→ **Saved data entries**:
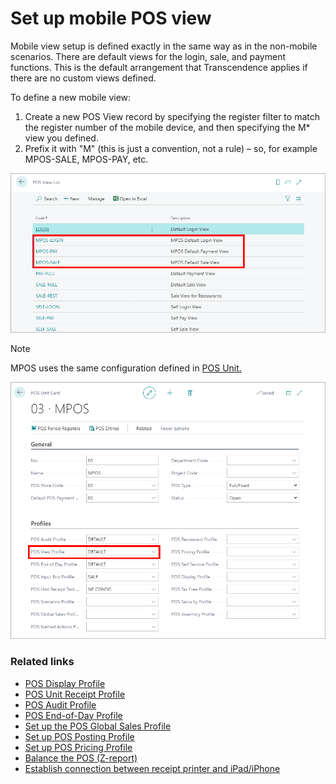 # Set up mobile POS view

Mobile view setup is defined exactly in the same way as in the non-mobile scenarios. There are default views for the login, sale, and payment functions. This is the default arrangement that Transcendence applies if there are no custom views defined.

To define a new mobile view:

1. Create a new POS View record by specifying the register filter to match the register number of the mobile device, and then specifying the M* view you defined.
2. Prefix it with "M" (this is just a convention, not a rule) – so, for example MPOS-SALE, MPOS-PAY, etc.


![MPOS VIEW](../images/MPOS%20View%202022-09-20.png) 


> [!Note]  
> MPOS uses the same configuration defined in [POS Unit.](../../posunit/reference/POS_view_profile.md)


![POS VIEW PROFILE](../images/MPOS%20-%20POS%20Unit%202022-09-20.png) 

### Related links

- [POS Display Profile](../../posunit/reference/POS_Display_profile.md)
- [POS Unit Receipt Profile](../../posunit/explanation/POS_unit_Receipt_profile.md)
- [POS Audit Profile](../../posunit/reference/POS_audit_profile.md)
- [POS End-of-Day Profile](../../posunit/reference/POS_End_of_Day_Profile.md)
- [Set up the POS Global Sales Profile](../../posunit/howto/POS_Global.md)
- [Set up POS Posting Profile](../../posunit/howto/POS_Pos_Prof.md)
- [Set up POS Pricing Profile](../../posunit/howto/POS_Pricing_profile.md)
- [Balance the POS (Z-report)](../../posunit/howto/balance_the_pos.md)
- [Establish connection between receipt printer and iPad/iPhone](mpos_bluetooth_guide.md)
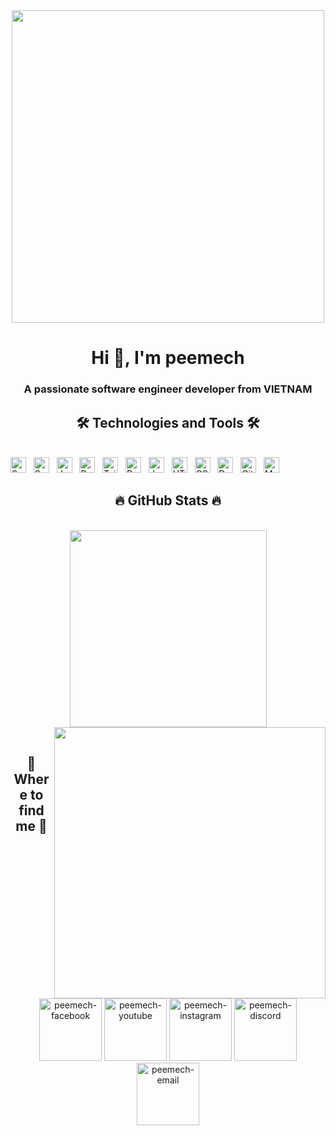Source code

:   <!-- peemech -->
<div>
  <div align="center">
    <img width="500" src="https://i0.wp.com/37.media.tumblr.com/a2a595327372fbdc050054191e322f64/tumblr_n6sosh5kU01r1r78ao1_r1_1280.gif?resize=541%2C379">
  </div>

  <h1 align="center">Hi 👋, I'm peemech</h1>
  <h3 align="center">A passionate software engineer developer from VIETNAM</h3>
  <h2 align="center">🛠 Technologies and Tools 🛠</h2>
  <br>
  <!-- https://simpleicons.org/ -->
  <span><img src="https://img.shields.io/badge/SpringBoot-282C34?logo=springboot&logoColor=#6DB33F" alt="SpringBoot logo" title="SpringBoot" height="25" /></span>
  &nbsp;
  <span><img src="https://img.shields.io/badge/Spring-282C34?logo=spring&logoColor=#6DB33F" alt="Spring logo" title="Spring" height="25" /></span>
  &nbsp;
  <span><img src="https://img.shields.io/badge/Java-282C34?logo=java&logoColor=#F05032" alt="Java logo" title="Java" height="25" /></span>
  &nbsp;
  <span><img src="https://img.shields.io/badge/React-282C34?logo=react&logoColor=#61DAFB" alt="React logo" title="React" height="25" /></span>
  &nbsp;
  <span><img src="https://img.shields.io/badge/React-282C34?logo=tailwindcss&logoColor=#06B6D4" alt="Tailwind Css logo" title="Tailwind Css" height="25" /></span>
  &nbsp;
  <span><img src="https://img.shields.io/badge/Redux-282C34?logo=redux&logoColor=#764ABC" alt="Redux logo" title="Redux" height="25" /></span>
  &nbsp;
  <span><img src="https://img.shields.io/badge/JavaScript-282C34?logo=javascript&logoColor=#F7DF1E" alt="JavaScript logo" title="JavaScript" height="25" /></span>
  &nbsp;
  <span><img src="https://img.shields.io/badge/HTML5-282C34?logo=html5&logoColor=#E34F26" alt="HTML5 logo" title="HTML5" height="25" /></span>
  &nbsp;
  <span><img src="https://img.shields.io/badge/CSS3-282C34?logo=css3&logoColor=#1572B6" alt="CSS3 logo" title="CSS3" height="25" /></span>
  &nbsp;
  <span><img src="https://img.shields.io/badge/Docker-282C34?logo=docker&logoColor=#2496ED" alt="Docker logo" title="Docker" height="25" /></span>
  &nbsp;
  <span><img src="https://img.shields.io/badge/Git-282C34?logo=git&logoColor=#F05032" alt="Git logo" title="Git" height="25" /></span>
  &nbsp;
  <span><img src="https://img.shields.io/badge/MySQL-282C34?logo=mysql&logoColor=#4479A1" alt="MySQL logo" title="MySQL" height="25" /></span>
  &nbsp;


  <br>
  <h2 align="center">🔥 GitHub Stats 🔥</h2>
  <!-- https://github.com/anuraghazra/github-readme-stats -->
  <br>
  <div align=center>
    <a href="#" title="peemech">
      <img width="315" align="center" src="https://github-readme-stats.vercel.app/api/top-langs/?username=pmss0168&hide=c%23,powershell,Mathematica,Ruby,Objective-C,Objective-C%2b%2b,Cuda&title_color=61dafb&text_color=ffffff&icon_color=61dafb&bg_color=20232a&langs_count=8&layout=compact&border_color=61dafb&hide_border=true" />
    </a>
    <a href="#" title="peemech">
      <img align="right" width="434" src="https://github-readme-stats.vercel.app/api?username=pmss0168&show_icons=true&theme=react&border_color=61dafb&hide_border=true" />
    </a>
  </div>



  <br>
  <h2 align="center">📲 Where to find me 📲</h2>
  <br>
  <!-- https://icons8.com -->
  <div align="center" style="text-decoration: none;">
    <a href="https://www.facebook.com/pmss0168/" style="text-decoration: none;" target="_blank">
      <img width="100" src="https://img.icons8.com/nolan/256/facebook.png" alt="peemech-facebook" />
    </a>
    <a href="https://www.youtube.com/channel/UCmMGZyNSto7zoFzQtsQU9gg" style="text-decoration: none;" target="_blank">
      <img width="100" src="https://img.icons8.com/nolan/256/youtube-play.png" alt="peemech-youtube" />
    </a>
    <a href="https://www.instagram.com/pmss0168/" style="text-decoration: none;" target="_blank">
      <img width="100" src="https://img.icons8.com/nolan/256/instagram-new.png" alt="peemech-instagram" />
    </a>
    <a href="https://discord.gg/ANj8bunzsr" style="text-decoration: none;" target="_blank">
      <img width="100" src="https://img.icons8.com/nolan/256/discord-logo.png" alt="peemech-discord" />
    </a>
    <a href="mailto:pmss0168@gmail.com" style="text-decoration: none;" target="_top">
      <img width="100" src="https://img.icons8.com/nolan/256/new-post.png" alt="peemech-email" />
    </a>
</div>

→ **WHAT IS NEEDED**:
Once more, please print all the lines above exactly, without their pictures.

→ **WRITTEN REPLY**:
 # Set up mobile POS view

Mobile view setup is defined exactly in the same way as in the non-mobile scenarios. There are default views for the login, sale, and payment functions. This is the default arrangement that Transcendence applies if there are no custom views defined.

To define a new mobile view:

1. Create a new POS View record by specifying the register filter to match the register number of the mobile device, and then specifying the M* view you defined.
2. Prefix it with "M" (this is just a convention, not a rule) – so, for example MPOS-SALE, MPOS-PAY, etc.


![MPOS VIEW](../images/MPOS%20View%202022-09-20.png) 


> [!Note]  
> MPOS uses the same configuration defined in [POS Unit.](../../posunit/reference/POS_view_profile.md)


![POS VIEW PROFILE](../images/MPOS%20-%20POS%20Unit%202022-09-20.png) 

### Related links

- [POS Display Profile](../../posunit/reference/POS_Display_profile.md)
- [POS Unit Receipt Profile](../../posunit/explanation/POS_unit_Receipt_profile.md)
- [POS Audit Profile](../../posunit/reference/POS_audit_profile.md)
- [POS End-of-Day Profile](../../posunit/reference/POS_End_of_Day_Profile.md)
- [Set up the POS Global Sales Profile](../../posunit/howto/POS_Global.md)
- [Set up POS Posting Profile](../../posunit/howto/POS_Pos_Prof.md)
- [Set up POS Pricing Profile](../../posunit/howto/POS_Pricing_profile.md)
- [Balance the POS (Z-report)](../../posunit/howto/balance_the_pos.md)
- [Establish connection between receipt printer and iPad/iPhone](mpos_bluetooth_guide.md)
Source code

:   <!-- peemech -->
<div>
  <div align="center">
    <img width="500" src="https://i0.wp.com/37.media.tumblr.com/a2a595327372fbdc050054191e322f64/tumblr_n6sosh5kU01r1r78ao1_r1_1280.gif?resize=541%2C379">
  </div>

  <h1 align="center">Hi 👋, I'm peemech</h1>
  <h3 align="center">A passionate software engineer developer from VIETNAM</h3>
  <h2 align="center">🛠 Technologies and Tools 🛠</h2>
  <br>
  <!-- https://simpleicons.org/ -->
  <span><img src="https://img.shields.io/badge/SpringBoot-282C34?logo=springboot&logoColor=#6DB33F" alt="SpringBoot logo" title="SpringBoot" height="25" /></span>
  &nbsp;
  <span><img src="https://img.shields.io/badge/Spring-282C34?logo=spring&logoColor=#6DB33F" alt="Spring logo" title="Spring" height="25" /></span>
  &nbsp;
  <span><img src="https://img.shields.io/badge/Java-282C34?logo=java&logoColor=#F05032" alt="Java logo" title="Java" height="25" /></span>
  &nbsp;
  <span><img src="https://img.shields.io/badge/React-282C34?logo=react&logoColor=#61DAFB" alt="React logo" title="React" height="25" /></span>
  &nbsp;
  <span><img src="https://img.shields.io/badge/React-282C34?logo=tailwindcss&logoColor=#06B6D4" alt="Tailwind Css logo" title="Tailwind Css" height="25" /></span>
  &nbsp;
  <span><img src="https://img.shields.io/badge/Redux-282C34?logo=redux&logoColor=#764ABC" alt="Redux logo" title="Redux" height="25" /></span>
  &nbsp;
  <span><img src="https://img.shields.io/badge/JavaScript-282C34?logo=javascript&logoColor=#F7DF1E" alt="JavaScript logo" title="JavaScript" height="25" /></span>
  &nbsp;
  <span><img src="https://img.shields.io/badge/HTML5-282C34?logo=html5&logoColor=#E34F26" alt="HTML5 logo" title="HTML5" height="25" /></span>
  &nbsp;
  <span><img src="https://img.shields.io/badge/CSS3-282C34?logo=css3&logoColor=#1572B6" alt="CSS3 logo" title="CSS3" height="25" /></span>
  &nbsp;
  <span><img src="https://img.shields.io/badge/Docker-282C34?logo=docker&logoColor=#2496ED" alt="Docker logo" title="Docker" height="25" /></span>
  &nbsp;
  <span><img src="https://img.shields.io/badge/Git-282C34?logo=git&logoColor=#F05032" alt="Git logo" title="Git" height="25" /></span>
  &nbsp;
  <span><img src="https://img.shields.io/badge/MySQL-282C34?logo=mysql&logoColor=#4479A1" alt="MySQL logo" title="MySQL" height="25" /></span>
  &nbsp;


  <br>
  <h2 align="center">🔥 GitHub Stats 🔥</h2>
  <!-- https://github.com/anuraghazra/github-readme-stats -->
  <br>
  <div align=center>
    <a href="#" title="peemech">
      <img width="315" align="center" src="https://github-readme-stats.vercel.app/api/top-langs/?username=pmss0168&hide=c%23,powershell,Mathematica,Ruby,Objective-C,Objective-C%2b%2b,Cuda&title_color=61dafb&text_color=ffffff&icon_color=61dafb&bg_color=20232a&langs_count=8&layout=compact&border_color=61dafb&hide_border=true" />
    </a>
    <a href="#" title="peemech">
      <img align="right" width="434" src="https://github-readme-stats.vercel.app/api?username=pmss0168&show_icons=true&theme=react&border_color=61dafb&hide_border=true" />
    </a>
  </div>



  <br>
  <h2 align="center">📲 Where to find me 📲</h2>
  <br>
  <!-- https://icons8.com -->
  <div align="center" style="text-decoration: none;">
    <a href="https://www.facebook.com/pmss0168/" style="text-decoration: none;" target="_blank">
      <img width="100" src="https://img.icons8.com/nolan/256/facebook.png" alt="peemech-facebook" />
    </a>
    <a href="https://www.youtube.com/channel/UCmMGZyNSto7zoFzQtsQU9gg" style="text-decoration: none;" target="_blank">
      <img width="100" src="https://img.icons8.com/nolan/256/youtube-play.png" alt="peemech-youtube" />
    </a>
    <a href="https://www.instagram.com/pmss0168/" style="text-decoration: none;" target="_blank">
      <img width="100" src="https://img.icons8.com/nolan/256/instagram-new.png" alt="peemech-instagram" />
    </a>
    <a href="https://discord.gg/ANj8bunzsr" style="text-decoration: none;" target="_blank">
      <img width="100" src="https://img.icons8.com/nolan/256/discord-logo.png" alt="peemech-discord" />
    </a>
    <a href="mailto:pmss0168@gmail.com" style="text-decoration: none;" target="_top">
      <img width="100" src="https://img.icons8.com/nolan/256/new-post.png" alt="peemech-email" />
    </a>
</div>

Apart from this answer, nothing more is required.